• **Source data**
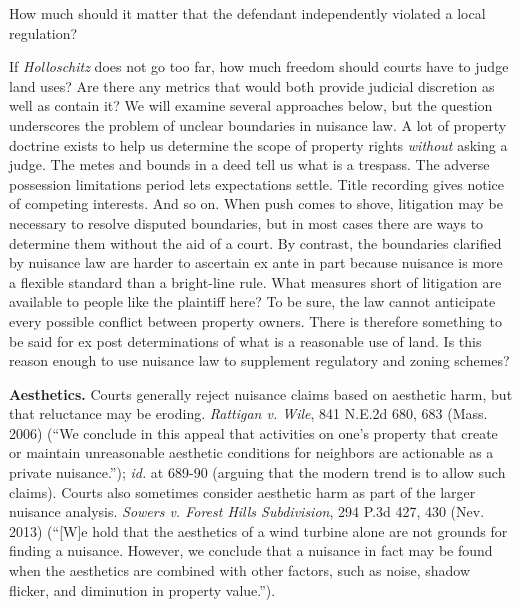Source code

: 
\item How much should it matter that the defendant independently violated a
local regulation?

\item If \textit{Holloschitz} does not go too far, how much freedom should
courts have to judge land uses? Are there any metrics that would both provide
judicial discretion as well as contain it? We will examine several approaches
below, but the question underscores the problem of unclear boundaries in
nuisance law. A lot of property doctrine exists to help us determine the scope
of property rights \textit{without} asking a judge. The metes and bounds in a
deed tell us what is a trespass. The adverse possession limitations period lets
expectations settle. Title recording gives notice of competing interests. And so
on. When push comes to shove, litigation may be necessary to resolve disputed
boundaries, but in most cases there are ways to determine them without the aid
of a court. By contrast, the boundaries clarified by nuisance law are harder to
ascertain ex ante in part because nuisance is more a flexible standard than a
bright-line rule. What measures short of litigation are available to people like
the plaintiff here? To be sure, the law cannot anticipate every possible
conflict between property owners. There is therefore something to be said for ex
post determinations of what is a reasonable use of land. Is this reason enough
to use nuisance law to supplement regulatory and zoning schemes?

\item \textbf{Aesthetics.} Courts generally reject nuisance claims based on
aesthetic harm, but that reluctance may be eroding. \emph{Rattigan v. Wile}, 841
N.E.2d 680, 683 (Mass. 2006) (``We conclude in this appeal that activities on
one's property that create or maintain unreasonable aesthetic conditions for
neighbors are actionable as a private nuisance.''); \textit{id.} at 689-90
(arguing that the modern trend is to allow such claims). Courts also sometimes
consider aesthetic harm as part of the larger nuisance analysis. \emph{Sowers v.
Forest Hills Subdivision}, 294 P.3d 427, 430 (Nev. 2013) (``[W]e hold that the
aesthetics of a wind turbine alone are not grounds for finding a nuisance.
However, we conclude that a nuisance in fact may be found when the aesthetics
are combined with other factors, such as noise, shadow flicker, and diminution
in property value.''). 

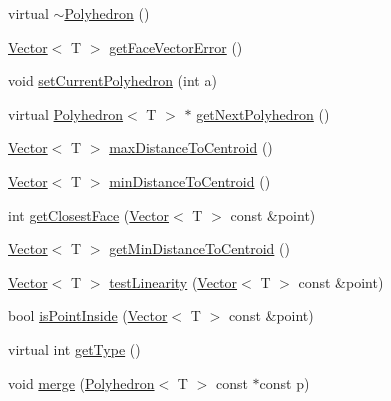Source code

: \begin{DoxyCompactItemize}
\item 
virtual \hyperlink{classccmc_1_1_polyhedron_a0d70cc8f2c26b2fcc6589b66f00e3ab1}{$\sim$\-Polyhedron} ()
\item 
\hyperlink{classccmc_1_1_vector}{Vector}$<$ T $>$ \hyperlink{classccmc_1_1_polyhedron_a2c7464ff7c021b3b7aafaf3739217110}{get\-Face\-Vector\-Error} ()
\item 
void \hyperlink{classccmc_1_1_polyhedron_a140b9776d318b32baeb43f807f8b6791}{set\-Current\-Polyhedron} (int a)
\item 
virtual \hyperlink{classccmc_1_1_polyhedron}{Polyhedron}$<$ T $>$ $\ast$ \hyperlink{classccmc_1_1_polyhedron_a3a3d6e72e95b7e7829149f3fa59f57f6}{get\-Next\-Polyhedron} ()
\item 
\hyperlink{classccmc_1_1_vector}{Vector}$<$ T $>$ \hyperlink{classccmc_1_1_polyhedron_ac7c3d855a8df0072cc23c88a42f8bd78}{max\-Distance\-To\-Centroid} ()
\item 
\hyperlink{classccmc_1_1_vector}{Vector}$<$ T $>$ \hyperlink{classccmc_1_1_polyhedron_ac6c4696d8599d39da7dca7ecb6008ba7}{min\-Distance\-To\-Centroid} ()
\item 
int \hyperlink{classccmc_1_1_polyhedron_afd4793a541b3638e10ad230b9edc101c}{get\-Closest\-Face} (\hyperlink{classccmc_1_1_vector}{Vector}$<$ T $>$ const \&point)
\item 
\hyperlink{classccmc_1_1_vector}{Vector}$<$ T $>$ \hyperlink{classccmc_1_1_polyhedron_ab68fb11d2cbbd0a9bc81ce4c4a7279b1}{get\-Min\-Distance\-To\-Centroid} ()
\item 
\hyperlink{classccmc_1_1_vector}{Vector}$<$ T $>$ \hyperlink{classccmc_1_1_polyhedron_a4630616f4eb7d32a53e1a23a332db78c}{test\-Linearity} (\hyperlink{classccmc_1_1_vector}{Vector}$<$ T $>$ const \&point)
\item 
bool \hyperlink{classccmc_1_1_polyhedron_ab49d000c95f4e79132727103524ca45b}{is\-Point\-Inside} (\hyperlink{classccmc_1_1_vector}{Vector}$<$ T $>$ const \&point)
\item 
virtual int \hyperlink{classccmc_1_1_polyhedron_abef63d69bf96e4bacb000546631a048e}{get\-Type} ()
\item 
void \hyperlink{classccmc_1_1_polyhedron_a01b4863ead9a3136aec465067132afcc}{merge} (\hyperlink{classccmc_1_1_polyhedron}{Polyhedron}$<$ T $>$ const $\ast$const p)
\end{DoxyCompactItemize}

• **Exercise requirements**
Leave nothing out but the pictures when transcribing the records.

• **Written answer**
Source code

: 
\item How much should it matter that the defendant independently violated a
local regulation?

\item If \textit{Holloschitz} does not go too far, how much freedom should
courts have to judge land uses? Are there any metrics that would both provide
judicial discretion as well as contain it? We will examine several approaches
below, but the question underscores the problem of unclear boundaries in
nuisance law. A lot of property doctrine exists to help us determine the scope
of property rights \textit{without} asking a judge. The metes and bounds in a
deed tell us what is a trespass. The adverse possession limitations period lets
expectations settle. Title recording gives notice of competing interests. And so
on. When push comes to shove, litigation may be necessary to resolve disputed
boundaries, but in most cases there are ways to determine them without the aid
of a court. By contrast, the boundaries clarified by nuisance law are harder to
ascertain ex ante in part because nuisance is more a flexible standard than a
bright-line rule. What measures short of litigation are available to people like
the plaintiff here? To be sure, the law cannot anticipate every possible
conflict between property owners. There is therefore something to be said for ex
post determinations of what is a reasonable use of land. Is this reason enough
to use nuisance law to supplement regulatory and zoning schemes?

\item \textbf{Aesthetics.} Courts generally reject nuisance claims based on
aesthetic harm, but that reluctance may be eroding. \emph{Rattigan v. Wile}, 841
N.E.2d 680, 683 (Mass. 2006) (``We conclude in this appeal that activities on
one's property that create or maintain unreasonable aesthetic conditions for
neighbors are actionable as a private nuisance.''); \textit{id.} at 689-90
(arguing that the modern trend is to allow such claims). Courts also sometimes
consider aesthetic harm as part of the larger nuisance analysis. \emph{Sowers v.
Forest Hills Subdivision}, 294 P.3d 427, 430 (Nev. 2013) (``[W]e hold that the
aesthetics of a wind turbine alone are not grounds for finding a nuisance.
However, we conclude that a nuisance in fact may be found when the aesthetics
are combined with other factors, such as noise, shadow flicker, and diminution
in property value.''). 

Source code

: \begin{DoxyCompactItemize}
\item 
virtual \hyperlink{classccmc_1_1_polyhedron_a0d70cc8f2c26b2fcc6589b66f00e3ab1}{$\sim$\-Polyhedron} ()
\item 
\hyperlink{classccmc_1_1_vector}{Vector}$<$ T $>$ \hyperlink{classccmc_1_1_polyhedron_a2c7464ff7c021b3b7aafaf3739217110}{get\-Face\-Vector\-Error} ()
\item 
void \hyperlink{classccmc_1_1_polyhedron_a140b9776d318b32baeb43f807f8b6791}{set\-Current\-Polyhedron} (int a)
\item 
virtual \hyperlink{classccmc_1_1_polyhedron}{Polyhedron}$<$ T $>$ $\ast$ \hyperlink{classccmc_1_1_polyhedron_a3a3d6e72e95b7e7829149f3fa59f57f6}{get\-Next\-Polyhedron} ()
\item 
\hyperlink{classccmc_1_1_vector}{Vector}$<$ T $>$ \hyperlink{classccmc_1_1_polyhedron_ac7c3d855a8df0072cc23c88a42f8bd78}{max\-Distance\-To\-Centroid} ()
\item 
\hyperlink{classccmc_1_1_vector}{Vector}$<$ T $>$ \hyperlink{classccmc_1_1_polyhedron_ac6c4696d8599d39da7dca7ecb6008ba7}{min\-Distance\-To\-Centroid} ()
\item 
int \hyperlink{classccmc_1_1_polyhedron_afd4793a541b3638e10ad230b9edc101c}{get\-Closest\-Face} (\hyperlink{classccmc_1_1_vector}{Vector}$<$ T $>$ const \&point)
\item 
\hyperlink{classccmc_1_1_vector}{Vector}$<$ T $>$ \hyperlink{classccmc_1_1_polyhedron_ab68fb11d2cbbd0a9bc81ce4c4a7279b1}{get\-Min\-Distance\-To\-Centroid} ()
\item 
\hyperlink{classccmc_1_1_vector}{Vector}$<$ T $>$ \hyperlink{classccmc_1_1_polyhedron_a4630616f4eb7d32a53e1a23a332db78c}{test\-Linearity} (\hyperlink{classccmc_1_1_vector}{Vector}$<$ T $>$ const \&point)
\item 
bool \hyperlink{classccmc_1_1_polyhedron_ab49d000c95f4e79132727103524ca45b}{is\-Point\-Inside} (\hyperlink{classccmc_1_1_vector}{Vector}$<$ T $>$ const \&point)
\item 
virtual int \hyperlink{classccmc_1_1_polyhedron_abef63d69bf96e4bacb000546631a048e}{get\-Type} ()
\item 
void \hyperlink{classccmc_1_1_polyhedron_a01b4863ead9a3136aec465067132afcc}{merge} (\hyperlink{classccmc_1_1_polyhedron}{Polyhedron}$<$ T $>$ const $\ast$const p)
\end{DoxyCompactItemize}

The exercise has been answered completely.